What is needed:
What is the count of lines in the data that hold the string "well"? State the number alone.

Data extract:
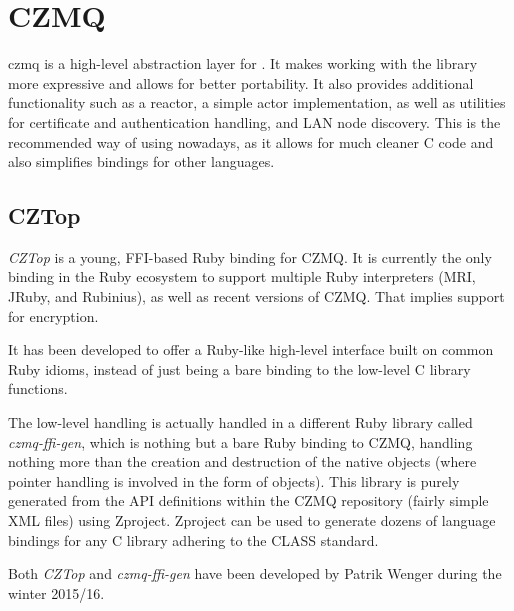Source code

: \section{CZMQ}
\gls{czmq} is a high-level abstraction layer for \zmq. It makes working with the \zmq
library more expressive and allows for better portability. It also provides
additional functionality such as a reactor, a simple actor implementation, as
well as utilities for certificate and authentication handling, and LAN node
discovery. This is the recommended way of using \zmq nowadays, as it allows for
much cleaner C code and also simplifies bindings for other languages.

\subsection{CZTop}
\emph{CZTop} is a young, \gls{FFI}-based Ruby binding for CZMQ. It is currently
the only binding in the Ruby ecosystem to support multiple Ruby interpreters
(\gls{MRI}, \gls{JRuby}, and \gls{Rubinius}), as well as recent versions of
CZMQ. That implies support for encryption.

It has been developed to offer a Ruby-like high-level interface built on common
Ruby idioms, instead of just being a bare binding to the low-level C library
functions.

The low-level handling is actually handled in a different Ruby library called
\emph{czmq-ffi-gen}, which is nothing but a bare Ruby binding to CZMQ, handling
nothing more than the creation and destruction of the native objects (where
pointer handling is involved in the form of  objects). This
library is purely generated from the API definitions within the CZMQ repository
(fairly simple XML files) using Zproject. Zproject can be used to generate
dozens of language bindings for any C library adhering to the \gls{CLASS}
standard.

Both \emph{CZTop} and \emph{czmq-ffi-gen} have been developed by Patrik Wenger
during the winter 2015/16.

Expected answer:
2